### EXERCISE PROMPT
Each line from the one with "4. Migrate to" to the final line of the data must be reproduced exactly, and no other line may appear.

========

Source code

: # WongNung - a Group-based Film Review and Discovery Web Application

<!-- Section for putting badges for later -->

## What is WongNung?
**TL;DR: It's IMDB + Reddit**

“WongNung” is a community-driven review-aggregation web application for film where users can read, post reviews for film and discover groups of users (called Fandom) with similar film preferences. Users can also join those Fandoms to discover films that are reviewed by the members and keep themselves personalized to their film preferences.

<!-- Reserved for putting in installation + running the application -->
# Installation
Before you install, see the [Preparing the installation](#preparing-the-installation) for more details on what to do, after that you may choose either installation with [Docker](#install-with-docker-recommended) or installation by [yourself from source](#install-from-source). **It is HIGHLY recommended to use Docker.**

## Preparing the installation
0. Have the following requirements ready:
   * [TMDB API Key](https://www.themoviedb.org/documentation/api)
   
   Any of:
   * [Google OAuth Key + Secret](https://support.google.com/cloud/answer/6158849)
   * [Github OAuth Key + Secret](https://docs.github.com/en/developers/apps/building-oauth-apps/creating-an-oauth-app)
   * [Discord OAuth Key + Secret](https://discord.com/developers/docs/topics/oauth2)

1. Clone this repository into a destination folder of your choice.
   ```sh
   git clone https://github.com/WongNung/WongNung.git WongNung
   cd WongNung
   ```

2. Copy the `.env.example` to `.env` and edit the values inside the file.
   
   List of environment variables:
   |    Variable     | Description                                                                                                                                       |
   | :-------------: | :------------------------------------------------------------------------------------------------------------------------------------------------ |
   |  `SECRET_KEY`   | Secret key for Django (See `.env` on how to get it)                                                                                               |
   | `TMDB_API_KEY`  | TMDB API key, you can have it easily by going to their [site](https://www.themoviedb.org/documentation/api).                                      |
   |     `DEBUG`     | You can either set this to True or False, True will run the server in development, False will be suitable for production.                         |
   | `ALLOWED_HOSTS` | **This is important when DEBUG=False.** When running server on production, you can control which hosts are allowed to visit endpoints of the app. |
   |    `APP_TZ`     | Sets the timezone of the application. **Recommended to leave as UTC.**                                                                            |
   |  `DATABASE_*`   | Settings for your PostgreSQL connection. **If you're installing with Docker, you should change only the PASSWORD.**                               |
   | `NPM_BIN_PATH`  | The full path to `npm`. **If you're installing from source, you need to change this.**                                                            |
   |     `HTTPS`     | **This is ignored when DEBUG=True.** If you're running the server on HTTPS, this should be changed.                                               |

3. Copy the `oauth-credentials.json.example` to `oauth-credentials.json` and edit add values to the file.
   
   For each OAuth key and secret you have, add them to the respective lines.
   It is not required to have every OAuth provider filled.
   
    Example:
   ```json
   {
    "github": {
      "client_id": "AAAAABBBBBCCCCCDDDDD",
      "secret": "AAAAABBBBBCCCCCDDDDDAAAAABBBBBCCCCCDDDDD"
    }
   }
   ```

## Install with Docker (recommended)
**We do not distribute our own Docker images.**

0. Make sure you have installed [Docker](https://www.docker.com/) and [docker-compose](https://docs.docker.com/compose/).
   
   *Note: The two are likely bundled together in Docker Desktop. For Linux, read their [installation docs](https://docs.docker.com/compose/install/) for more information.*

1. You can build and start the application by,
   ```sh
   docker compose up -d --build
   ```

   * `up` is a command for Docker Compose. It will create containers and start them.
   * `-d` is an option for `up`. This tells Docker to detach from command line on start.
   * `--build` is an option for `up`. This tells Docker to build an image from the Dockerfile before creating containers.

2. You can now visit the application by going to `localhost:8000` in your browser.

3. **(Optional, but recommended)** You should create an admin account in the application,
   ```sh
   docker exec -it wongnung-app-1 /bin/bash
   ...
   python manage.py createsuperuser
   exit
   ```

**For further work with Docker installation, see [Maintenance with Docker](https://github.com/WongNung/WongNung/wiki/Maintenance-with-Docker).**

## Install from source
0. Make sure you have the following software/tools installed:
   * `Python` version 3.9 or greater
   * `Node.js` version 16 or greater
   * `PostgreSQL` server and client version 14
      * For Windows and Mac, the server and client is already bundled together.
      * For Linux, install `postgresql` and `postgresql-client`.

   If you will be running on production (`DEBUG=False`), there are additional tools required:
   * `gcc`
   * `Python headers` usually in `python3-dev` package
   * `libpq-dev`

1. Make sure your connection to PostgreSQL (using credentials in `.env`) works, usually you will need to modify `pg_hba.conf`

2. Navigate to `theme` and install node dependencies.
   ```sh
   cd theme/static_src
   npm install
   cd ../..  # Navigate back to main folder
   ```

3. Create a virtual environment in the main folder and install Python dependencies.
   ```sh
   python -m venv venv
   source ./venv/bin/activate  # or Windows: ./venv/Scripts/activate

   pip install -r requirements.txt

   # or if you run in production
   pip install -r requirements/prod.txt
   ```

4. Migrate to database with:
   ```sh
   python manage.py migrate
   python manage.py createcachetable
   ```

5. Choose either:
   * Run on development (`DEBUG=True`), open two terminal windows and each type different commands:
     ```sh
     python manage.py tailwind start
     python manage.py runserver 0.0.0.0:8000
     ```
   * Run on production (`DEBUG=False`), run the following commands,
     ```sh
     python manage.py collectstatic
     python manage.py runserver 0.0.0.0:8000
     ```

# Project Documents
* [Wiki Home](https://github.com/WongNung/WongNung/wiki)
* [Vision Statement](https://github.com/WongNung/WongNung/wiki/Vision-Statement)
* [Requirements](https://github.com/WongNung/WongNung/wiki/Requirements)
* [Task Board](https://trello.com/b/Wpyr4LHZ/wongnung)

========

### YOUR SOLUTION
4. Migrate to database with:
   ```sh
   python manage.py migrate
   python manage.py createcachetable
   ```

5. Choose either:
   * Run on development (`DEBUG=True`), open two terminal windows and each type different commands:
     ```sh
     python manage.py tailwind start
     python manage.py runserver 0.0.0.0:8000
     ```
   * Run on production (`DEBUG=False`), run the following commands,
     ```sh
     python manage.py collectstatic
     python manage.py runserver 0.0.0.0:8000
     ```

# Project Documents
* [Wiki Home](https://github.com/WongNung/WongNung/wiki)
* [Vision Statement](https://github.com/WongNung/WongNung/wiki/Vision-Statement)
* [Requirements](https://github.com/WongNung/WongNung/wiki/Requirements)
* [Task Board](https://trello.com/b/Wpyr4LHZ/wongnung)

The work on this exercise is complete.